Questioning the Dogma of Tax Rates
By JAMES B. STEWART
Published: August 19, 2011
Warren Buffett pays a lower tax rate than his secretary and the 19 other people who work in his office. He pays a much lower rate than I do, and, I suspect, lower than nearly everyone reading this column. So, no doubt, do a long list of American billionaires, including Stephen Schwarzman of Blackstone and the hedge fund king John Paulson.
Is this fair?
The issue of tax loopholes for the rich has been simmering for months, but boiled up again this week after Mr.
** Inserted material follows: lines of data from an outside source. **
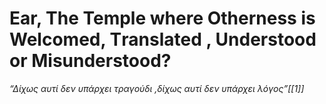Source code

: # Ear, The Temple where Otherness is Welcomed, Τranslated , Understood or Misunderstood?


*“Δίχως αυτί δεν υπάρχει τραγούδι ,δίχως αυτί δεν υπάρχει λόγος”[[1]]*  
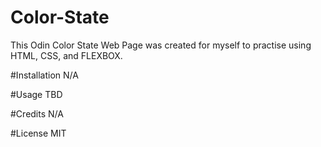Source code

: # Color-State
This Odin Color State Web Page was created for myself to practise using HTML, CSS, and FLEXBOX.

#Installation
N/A

#Usage
TBD

#Credits
N/A

#License
MIT
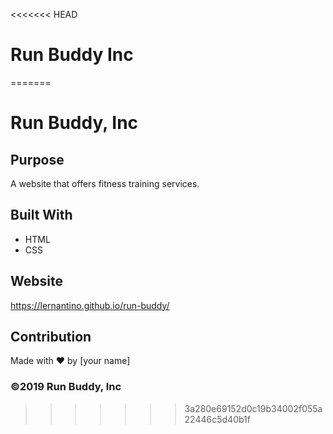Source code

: <<<<<<< HEAD
# Run Buddy Inc
=======
# Run Buddy, Inc

## Purpose
A website that offers fitness training services. 

## Built With
* HTML
* CSS

## Website
https://lernantino.github.io/run-buddy/

## Contribution
Made with ❤️ by [your name]

### ©️2019 Run Buddy, Inc
>>>>>>> 3a280e69152d0c19b34002f055a22446c5d40b1f
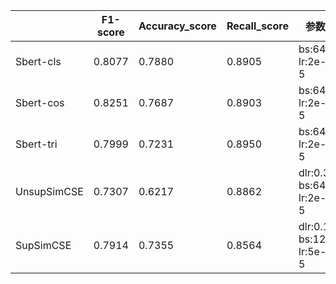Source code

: |             | F1-score | Accuracy_score | Recall_score | 参数                     |
| ----------- | -------- | -------------- | ------------ | ------------------------ |
| Sbert-cls   | 0.8077   | 0.7880         | 0.8905       | bs:64  lr:2e-5           |
| Sbert-cos   | 0.8251   | 0.7687         | 0.8903       | bs:64  lr:2e-5           |
| Sbert-tri   | 0.7999   | 0.7231         | 0.8950       | bs:64  lr:2e-5           |
| UnsupSimCSE | 0.7307   | 0.6217         | 0.8862       | dlr:0.3  bs:64  lr:2e-5  |
| SupSimCSE   | 0.7914   | 0.7355         | 0.8564       | dlr:0.1  bs:128  lr:5e-5 |

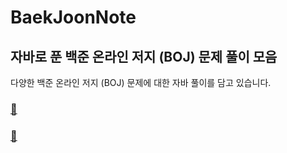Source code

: # BaekJoonNote


## 자바로 푼 백준 온라인 저지 (BOJ) 문제 풀이 모음

다양한 백준 온라인 저지 (BOJ) 문제에 대한 자바 풀이를 담고 있습니다.

### [📝](https://www.acmicpc.net/)


### [🗿](https://solved.ac/profile/axc5126)




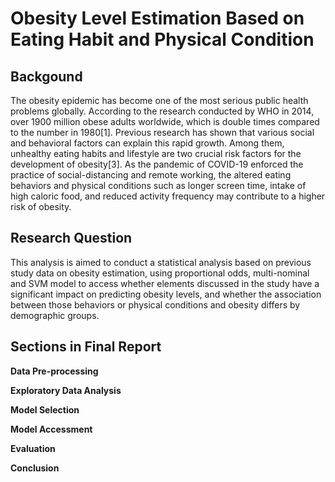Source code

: # Obesity Level Estimation Based on Eating Habit and Physical Condition

## Backgound

The obesity epidemic has become one of the most serious public health problems globally. According to the research conducted by WHO in 2014, over 1900 million obese adults worldwide, which is double times compared to the number in 1980[1]. Previous research has shown that various social and behavioral factors can explain this rapid growth. Among them, unhealthy eating habits and lifestyle are two crucial risk factors for the development of obesity[3]. As the pandemic of COVID-19 enforced the practice of social-distancing and remote working, the altered eating behaviors and physical conditions such as longer screen time, intake of high caloric food, and reduced activity frequency may contribute to a higher risk of obesity. 

## Research Question
This analysis is aimed to conduct a statistical analysis based on previous study data on obesity estimation, using proportional odds, multi-nominal and SVM model to access whether elements discussed in the study have a significant impact on predicting obesity levels, and whether the association between those behaviors or physical conditions and obesity differs by demographic groups. 

## Sections in Final Report

**Data Pre-processing**

**Exploratory Data Analysis**

**Model Selection**

**Model Accessment**

**Evaluation**

**Conclusion**


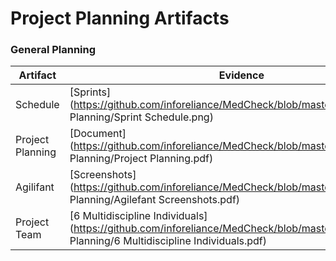 # Project Planning Artifacts

### General Planning
Artifact | Evidence 
--- | --- 
Schedule | [Sprints](https://github.com/inforeliance/MedCheck/blob/master/Artifacts/Project Planning/Sprint Schedule.png)
Project Planning | [Document](https://github.com/inforeliance/MedCheck/blob/master/Artifacts/Project Planning/Project Planning.pdf)
Agilifant | [Screenshots](https://github.com/inforeliance/MedCheck/blob/master/Artifacts/Project Planning/Agilefant Screenshots.pdf)
Project Team | [6 Multidiscipline Individuals](https://github.com/inforeliance/MedCheck/blob/master/Artifacts/Project Planning/6 Multidiscipline Individuals.pdf)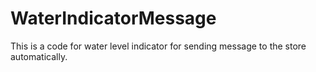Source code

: # WaterIndicatorMessage

This is a code for water level indicator for sending message to the store automatically.
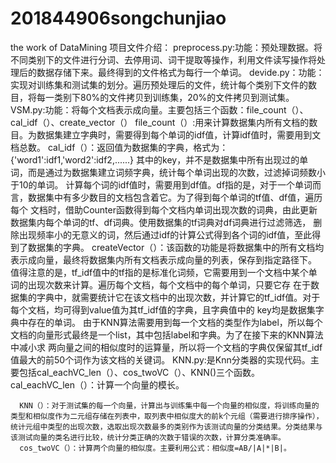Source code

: # 201844906songchunjiao
the work of DataMining
项目文件介绍：
preprocess.py:功能：预处理数据。将不同类别下的文件进行分词、去停用词、词干提取等操作，利用文件读写操作将处理后的数据存储下来。最终得到的文件格式为每行一个单词。
devide.py：功能：实现对训练集和测试集的划分。遍历预处理后的文件，统计每个类别下文件的数目，将每一类别下80%的文件拷贝到训练集，20%的文件拷贝到测试集。
VSM.py:功能：将每个文档表示成向量。主要包括三个函数：file_count（）、cal_idf（）、create_vector（）
  file_count（）:用来计算数据集内所有文档的数目。为数据集建立字典时，需要得到每个单词的idf值，计算idf值时，需要用到文档总数。
  cal_idf（）：返回值为数据集的字典，格式为：{'word1':idf1,'word2':idf2,......}
              其中的key，并不是数据集中所有出现过的单词，而是通过为数据集建立词频字典，统计每个单词出现的次数，过滤掉词频数小于10的单词。
              计算每个词的idf值时，需要用到df值。df指的是，对于一个单词而言，数据集中有多少数目的文档包含着它。为了得到每个单词的tf值、df值，遍历每个               文档时，借助Counter函数得到每个文档内单词出现次数的词典，由此更新数据集内每个单词的tf、df词典。使用数据集的tf词典对df词典进行过滤筛选，               删除出现频率小的无意义的词，然后通过idf的计算公式得到各个词的idf值，至此得到了数据集的字典。
  createVector（）：该函数的功能是将数据集中的所有文档均表示成向量，最终将数据集内所有文档表示成向量的列表，保存到指定路径下。
              值得注意的是，tf_idf值中的tf指的是标准化词频，它需要用到一个文档中某个单词的出现次数来计算。遍历每个文档，每个文档中的每个单词，只要它存               在于数据集的字典中，就需要统计它在该文档中的出现次数，并计算它的tf_idf值。对于每个文档，均可得到value值为其tf_idf值的字典，且字典值中的               key均是数据集字典中存在的单词。
              由于KNN算法需要用到每一个文档的类型作为label，所以每个文档的向量形式最终是一个list，其中包括label和字典。为了在接下来的KNN算法中减小求               两向量之间的相似度时的运算量，所以将一个文档的字典仅保留其tf_idf值最大的前50个词作为该文档的关键词。
KNN.py:是Knn分类器的实现代码。主要包括cal_eachVC_len（）、cos_twoVC（）、KNN()三个函数。
      cal_eachVC_len（）：计算一个向量的模长。
      
      KNN（）：对于测试集的每一个向量，计算出与训练集中每一个向量的相似度，将训练向量的类型和相似度作为二元组存储在列表中，取列表中相似度大的前k个元组（需要进行排序操作），统计元组中类型的出现次数，选取出现次数最多的类别作为该测试向量的分类结果。分类结果与该测试向量的类名进行比较，统计分类正确的次数于错误的次数，计算分类准确率。
      cos_twoVC（）：计算两个向量的相似度。主要利用公式：相似度=AB/|A|*|B|。
    

     
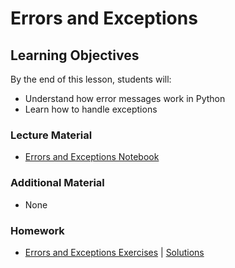 # Errors and Exceptions

## Learning Objectives
By the end of this lesson, students will:
- Understand how error messages work in Python
- Learn how to handle exceptions

### Lecture Material
- [Errors and Exceptions Notebook](errors_exceptions.ipynb)  

### Additional Material
- None

### Homework
- [Errors and Exceptions Exercises](homework/errors_exceptions_exercises.ipynb) | [Solutions](homework/errors_exceptions_exercises%20(solutions).ipynb)  
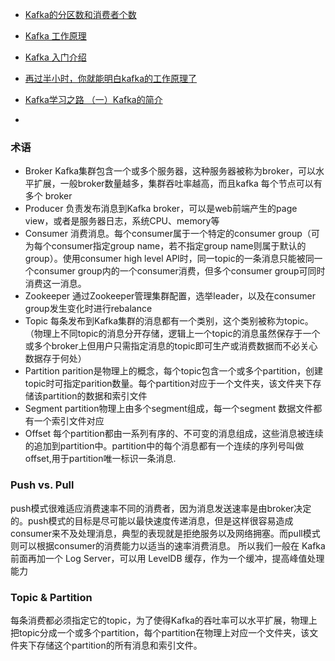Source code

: * [Kafka的分区数和消费者个数](https://www.jianshu.com/p/dbbca800f607)

* [Kafka 工作原理](https://www.jianshu.com/p/6cbe28a44543)

* [Kafka 入门介绍](https://lotabout.me/2018/kafka-introduction/)

* [再过半小时，你就能明白kafka的工作原理了](https://zhuanlan.zhihu.com/p/68052232)

* [Kafka学习之路 （一）Kafka的简介](https://www.cnblogs.com/qingyunzong/p/9004509.html)

* []()

### 术语

- Broker
   Kafka集群包含一个或多个服务器，这种服务器被称为broker，可以水平扩展，一般broker数量越多，集群吞吐率越高，而且kafka 每个节点可以有多个 broker
- Producer
   负责发布消息到Kafka broker，可以是web前端产生的page view，或者是服务器日志，系统CPU、memory等
- Consumer
   消费消息。每个consumer属于一个特定的consumer group（可为每个consumer指定group name，若不指定group name则属于默认的group）。使用consumer high level API时，同一topic的一条消息只能被同一个consumer group内的一个consumer消费，但多个consumer group可同时消费这一消息。
- Zookeeper
   通过Zookeeper管理集群配置，选举leader，以及在consumer group发生变化时进行rebalance
- Topic
   每条发布到Kafka集群的消息都有一个类别，这个类别被称为topic。（物理上不同topic的消息分开存储，逻辑上一个topic的消息虽然保存于一个或多个broker上但用户只需指定消息的topic即可生产或消费数据而不必关心数据存于何处）
- Partition
   parition是物理上的概念，每个topic包含一个或多个partition，创建topic时可指定parition数量。每个partition对应于一个文件夹，该文件夹下存储该partition的数据和索引文件
- Segment
   partition物理上由多个segment组成，每一个segment 数据文件都有一个索引文件对应
- Offset
   每个partition都由一系列有序的、不可变的消息组成，这些消息被连续的追加到partition中。partition中的每个消息都有一个连续的序列号叫做offset,用于partition唯一标识一条消息.

### Push vs. Pull

push模式很难适应消费速率不同的消费者，因为消息发送速率是由broker决定的。push模式的目标是尽可能以最快速度传递消息，但是这样很容易造成consumer来不及处理消息，典型的表现就是拒绝服务以及网络拥塞。而pull模式则可以根据consumer的消费能力以适当的速率消费消息。
 所以我们一般在 Kafka 前面再加一个 Log Server，可以用 LevelDB 缓存，作为一个缓冲，提高峰值处理能力

### Topic & Partition

每条消费都必须指定它的topic，为了使得Kafka的吞吐率可以水平扩展，物理上把topic分成一个或多个partition，每个partition在物理上对应一个文件夹，该文件夹下存储这个partition的所有消息和索引文件。
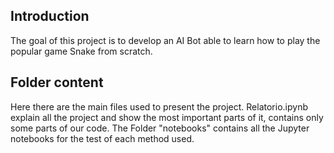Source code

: ## Introduction
The goal of this project is to develop an AI Bot able to learn how to play the popular game Snake from scratch. 


## Folder content
Here there are the main files used to present the project. 
Relatorio.ipynb explain all the project and show the most important parts of it, contains only some parts of our code. 
The Folder "notebooks" contains all the Jupyter notebooks for the test of each method used.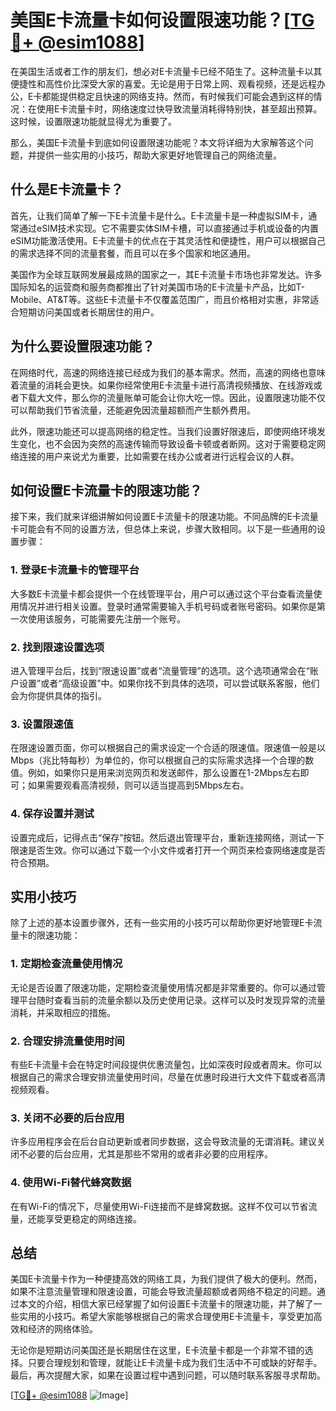 # 美国E卡流量卡如何设置限速功能？[[TG💪+ @esim1088](https://t.me/s/esim1088)]

在美国生活或者工作的朋友们，想必对E卡流量卡已经不陌生了。这种流量卡以其便捷性和高性价比深受大家的喜爱。无论是用于日常上网、观看视频，还是远程办公，E卡都能提供稳定且快速的网络支持。然而，有时候我们可能会遇到这样的情况：在使用E卡流量卡时，网络速度过快导致流量消耗得特别快，甚至超出预算。这时候，设置限速功能就显得尤为重要了。

那么，美国E卡流量卡到底如何设置限速功能呢？本文将详细为大家解答这个问题，并提供一些实用的小技巧，帮助大家更好地管理自己的网络流量。

## 什么是E卡流量卡？

首先，让我们简单了解一下E卡流量卡是什么。E卡流量卡是一种虚拟SIM卡，通常通过eSIM技术实现。它不需要实体SIM卡槽，可以直接通过手机或设备的内置eSIM功能激活使用。E卡流量卡的优点在于其灵活性和便捷性，用户可以根据自己的需求选择不同的流量套餐，而且可以在多个国家和地区通用。

美国作为全球互联网发展最成熟的国家之一，其E卡流量卡市场也非常发达。许多国际知名的运营商和服务商都推出了针对美国市场的E卡流量卡产品，比如T-Mobile、AT&T等。这些E卡流量卡不仅覆盖范围广，而且价格相对实惠，非常适合短期访问美国或者长期居住的用户。

## 为什么要设置限速功能？

在网络时代，高速的网络连接已经成为我们的基本需求。然而，高速的网络也意味着流量的消耗会更快。如果你经常使用E卡流量卡进行高清视频播放、在线游戏或者下载大文件，那么你的流量账单可能会让你大吃一惊。因此，设置限速功能不仅可以帮助我们节省流量，还能避免因流量超额而产生额外费用。

此外，限速功能还可以提高网络的稳定性。当我们设置好限速后，即使网络环境发生变化，也不会因为突然的高速传输而导致设备卡顿或者断网。这对于需要稳定网络连接的用户来说尤为重要，比如需要在线办公或者进行远程会议的人群。

## 如何设置E卡流量卡的限速功能？

接下来，我们就来详细讲解如何设置E卡流量卡的限速功能。不同品牌的E卡流量卡可能会有不同的设置方法，但总体上来说，步骤大致相同。以下是一些通用的设置步骤：

### 1. 登录E卡流量卡的管理平台

大多数E卡流量卡都会提供一个在线管理平台，用户可以通过这个平台查看流量使用情况并进行相关设置。登录时通常需要输入手机号码或者账号密码。如果你是第一次使用该服务，可能需要先注册一个账号。

### 2. 找到限速设置选项

进入管理平台后，找到“限速设置”或者“流量管理”的选项。这个选项通常会在“账户设置”或者“高级设置”中。如果你找不到具体的选项，可以尝试联系客服，他们会为你提供具体的指引。

### 3. 设置限速值

在限速设置页面，你可以根据自己的需求设定一个合适的限速值。限速值一般是以Mbps（兆比特每秒）为单位的，你可以根据自己的实际需求选择一个合理的数值。例如，如果你只是用来浏览网页和发送邮件，那么设置在1-2Mbps左右即可；如果需要观看高清视频，则可以适当提高到5Mbps左右。

### 4. 保存设置并测试

设置完成后，记得点击“保存”按钮。然后退出管理平台，重新连接网络，测试一下限速是否生效。你可以通过下载一个小文件或者打开一个网页来检查网络速度是否符合预期。

## 实用小技巧

除了上述的基本设置步骤外，还有一些实用的小技巧可以帮助你更好地管理E卡流量卡的限速功能：

### 1. 定期检查流量使用情况

无论是否设置了限速功能，定期检查流量使用情况都是非常重要的。你可以通过管理平台随时查看当前的流量余额以及历史使用记录。这样可以及时发现异常的流量消耗，并采取相应的措施。

### 2. 合理安排流量使用时间

有些E卡流量卡会在特定时间段提供优惠流量包，比如深夜时段或者周末。你可以根据自己的需求合理安排流量使用时间，尽量在优惠时段进行大文件下载或者高清视频观看。

### 3. 关闭不必要的后台应用

许多应用程序会在后台自动更新或者同步数据，这会导致流量的无谓消耗。建议关闭不必要的后台应用，尤其是那些不常用的或者非必要的应用程序。

### 4. 使用Wi-Fi替代蜂窝数据

在有Wi-Fi的情况下，尽量使用Wi-Fi连接而不是蜂窝数据。这样不仅可以节省流量，还能享受更稳定的网络连接。

## 总结

美国E卡流量卡作为一种便捷高效的网络工具，为我们提供了极大的便利。然而，如果不注意流量管理和限速设置，可能会导致流量超额或者网络不稳定的问题。通过本文的介绍，相信大家已经掌握了如何设置E卡流量卡的限速功能，并了解了一些实用的小技巧。希望大家能够根据自己的需求合理使用E卡流量卡，享受更加高效和经济的网络体验。

无论你是短期访问美国还是长期居住在这里，E卡流量卡都是一个非常不错的选择。只要合理规划和管理，就能让E卡流量卡成为我们生活中不可或缺的好帮手。最后，再次提醒大家，如果在设置过程中遇到问题，可以随时联系客服寻求帮助。

[[TG💪+ @esim1088](https://t.me/s/esim1088) ![Image](https://i.postimg.cc/4NQfJmqS/Snipaste-2025-05-13-00-14-12.png)]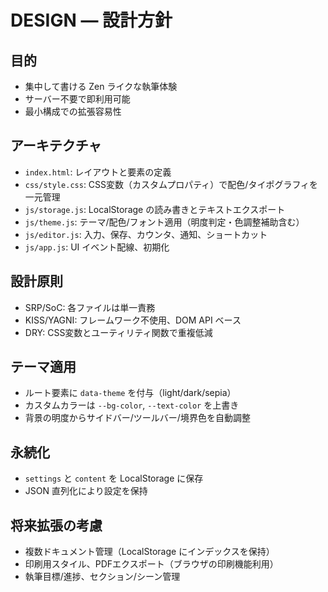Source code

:# DESIGN — 設計方針

## 目的

- 集中して書ける Zen ライクな執筆体験
- サーバー不要で即利用可能
- 最小構成での拡張容易性

## アーキテクチャ

- `index.html`: レイアウトと要素の定義
- `css/style.css`: CSS変数（カスタムプロパティ）で配色/タイポグラフィを一元管理
- `js/storage.js`: LocalStorage の読み書きとテキストエクスポート
- `js/theme.js`: テーマ/配色/フォント適用（明度判定・色調整補助含む）
- `js/editor.js`: 入力、保存、カウンタ、通知、ショートカット
- `js/app.js`: UI イベント配線、初期化

## 設計原則

- SRP/SoC: 各ファイルは単一責務
- KISS/YAGNI: フレームワーク不使用、DOM API ベース
- DRY: CSS変数とユーティリティ関数で重複低減

## テーマ適用

- ルート要素に `data-theme` を付与（light/dark/sepia）
- カスタムカラーは `--bg-color`, `--text-color` を上書き
- 背景の明度からサイドバー/ツールバー/境界色を自動調整

## 永続化

- `settings` と `content` を LocalStorage に保存
- JSON 直列化により設定を保持

## 将来拡張の考慮

- 複数ドキュメント管理（LocalStorage にインデックスを保持）
- 印刷用スタイル、PDFエクスポート（ブラウザの印刷機能利用）
- 執筆目標/進捗、セクション/シーン管理
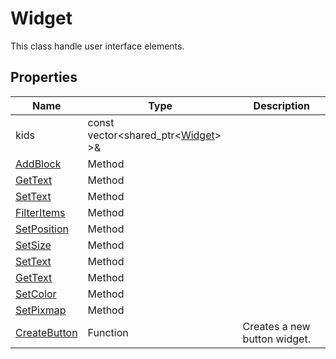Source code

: # Widget #
This class handle user interface elements.

## Properties ##

| Name | Type | Description
|---|---|---|
| kids | const vector<shared_ptr<[Widget](API_Widget.md)\> \>& | |
| [AddBlock](CPP_AddBlock.md) | Method | |
| [GetText](CPP_Widget_GetText.md) | Method | |
| [SetText](CPP_Widget_SetText.md) | Method | |
| [FilterItems](CPP_Widget_FilterItems.md) | Method | |
| [SetPosition](CPP_Widget_SetPosition.md) | Method | |
| [SetSize](CPP_Widget_SetSize.md) | Method | |
| [SetText](CPP_Widget_SetText.md) | Method | |
| [GetText](CPP_Widget_GetText.md) | Method | |
| [SetColor](CPP_Widget_SetColor.md) | Method | |
| [SetPixmap](CPP_Widget_SetPixmap.md) | Method | |
| [CreateButton](CPP_CreateButton.md) | Function | Creates a new button widget. |
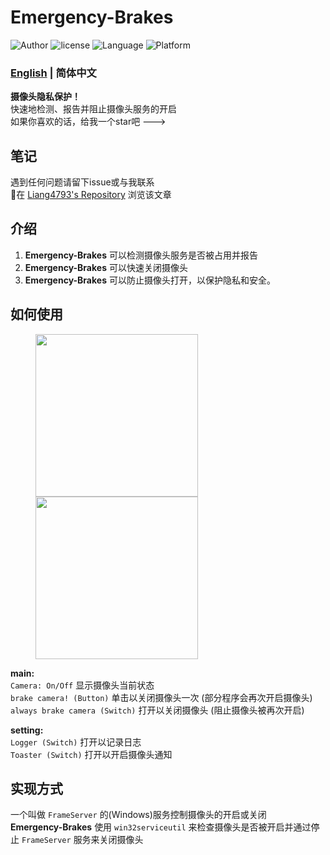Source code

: # Emergency-Brakes
<p>
    <img src="https://img.shields.io/badge/Author-Liang4793-blue" alt="Author" />
    <img src="https://img.shields.io/github/license/liang4793/Emergency-Brakes" alt="license" />
    <img src="https://img.shields.io/badge/Language-Python-yellow" alt="Language" />
    <img src="https://img.shields.io/badge/Platform-windows-lightgrey" alt="Platform" />
</p>

### [English](/README.md) | 简体中文

**摄像头隐私保护！**  
快速地检测、报告并阻止摄像头服务的开启   
如果你喜欢的话，给我一个star吧 --->  

## 笔记
遇到任何问题请留下issue或与我联系  
🔗在 [Liang4793's Repository](https://liang4793.github.io/docs/project_docs/E-B_doc.html) 浏览该文章

## 介绍
1. **Emergency-Brakes** 可以检测摄像头服务是否被占用并报告  
2. **Emergency-Brakes** 可以快速关闭摄像头
3. **Emergency-Brakes** 可以防止摄像头打开，以保护隐私和安全。

## 如何使用

<figure class="half">
    <img src="https://s2.loli.net/2022/06/13/GHqgpKXF6lVUQT3.jpg" style="width: 260px; height: auto"/>
    <img src="https://s2.loli.net/2022/06/13/NKHTy4Ql7xjcviG.jpg" style="width: 260px; height: auto"/>
</figure>

**main:**  
`Camera: On/Off` 显示摄像头当前状态  
`brake camera! (Button)` 单击以关闭摄像头一次 (部分程序会再次开启摄像头)  
`always brake camera (Switch)` 打开以关闭摄像头 (阻止摄像头被再次开启)

**setting:**  
`Logger (Switch)` 打开以记录日志  
`Toaster (Switch)` 打开以开启摄像头通知

## 实现方式
一个叫做 `FrameServer` 的(Windows)服务控制摄像头的开启或关闭  
**Emergency-Brakes** 使用 `win32serviceutil` 来检查摄像头是否被开启并通过停止 `FrameServer` 服务来关闭摄像头

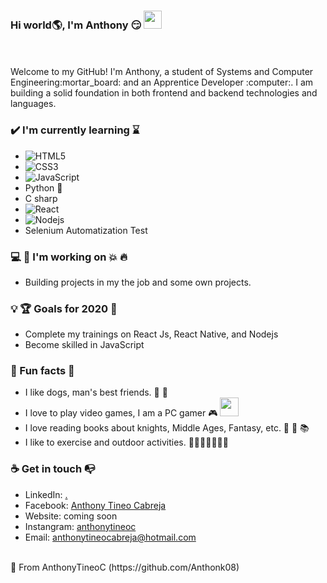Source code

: ### Hi world🌎, I'm Anthony :smirk: <img src="https://github.com/TheDudeThatCode/TheDudeThatCode/blob/master/Assets/Hi.gif" width="29px">
<br>
<br>
Welcome to my GitHub! I'm Anthony, a student of Systems and Computer Engineering:mortar_board: and an Apprentice Developer :computer:. I am building a solid foundation in both frontend and backend technologies and languages.

### ✔️ I'm currently learning :hourglass:
- ![HTML5](https://img.shields.io/badge/-HTML5-%23E44D27?style=flat-square&logo=html5&logoColor=ffffff)                                          
- ![CSS3](https://img.shields.io/badge/-CSS3-%231572B6?style=flat-square&logo=css3)
- ![JavaScript](https://img.shields.io/badge/-JavaScript-%23F7DF1C?style=flat-square&logo=javascript&logoColor=000000&labelColor=%23F7DF1C&color=%23FFCE5A)
- Python 🐍
- C sharp
- ![React](https://img.shields.io/badge/-React-%23282C34?style=flat-square&logo=react)
- ![Nodejs](https://img.shields.io/badge/-Nodejs-black?style=flat-square&logo=Node.js)
- Selenium Automatization Test

### 💻 :boy: I'm working on :collision: :fire:
- Building projects in my the job and some own projects.

### 💡 :trophy: Goals for 2020 :100:
- Complete my trainings on React Js, React Native, and Nodejs
- Become skilled in JavaScript

### 🌴 Fun facts 👀
- I like dogs, man's best friends. :wolf: :dog:
- I love to play video games, I am a PC gamer :video_game: <img src="https://github.com/TheDudeThatCode/TheDudeThatCode/blob/master/Assets/Mario_Hello_Big.gif" width="30px">
- I love reading books about knights, Middle Ages, Fantasy, etc. :blue_book: :green_book: :books:
- I like to exercise and outdoor activities. 🏃⛹️‍♂️🏋🏼‍♂️:muscle:

### ☕ Get in touch :mailbox_with_no_mail:
- LinkedIn: <a href = "">.</a>
- Facebook: <a href = "https://www.facebook.com/anthony.tineocabreja/">Anthony Tineo Cabreja</a>
- Website: coming soon
- Instangram: <a href = "https://www.instagram.com/anthonytineoc/">anthonytineoc</a>
- Email: anthonytineocabreja@hotmail.com
<br>
🚀 From AnthonyTineoC (https://github.com/Anthonk08)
Buffett, the famed investor and Berkshire Hathaway chief executive, called for higher taxes for the wealthy in an Op-Ed column in The New York Times. “My friends and I have been coddled long enough by a billionaire-friendly Congress,” he wrote.
President Obama has been making a similar argument, and has made the “carried interest” exemption from ordinary income rates, which benefits hedge fund and private equity managers, the centerpiece of his tax campaign. “How can we ask a student to pay more for college before we ask hedge fund managers to stop paying taxes at a lower rate than their secretaries? It’s not fair. It’s not right,” the president said a few weeks ago.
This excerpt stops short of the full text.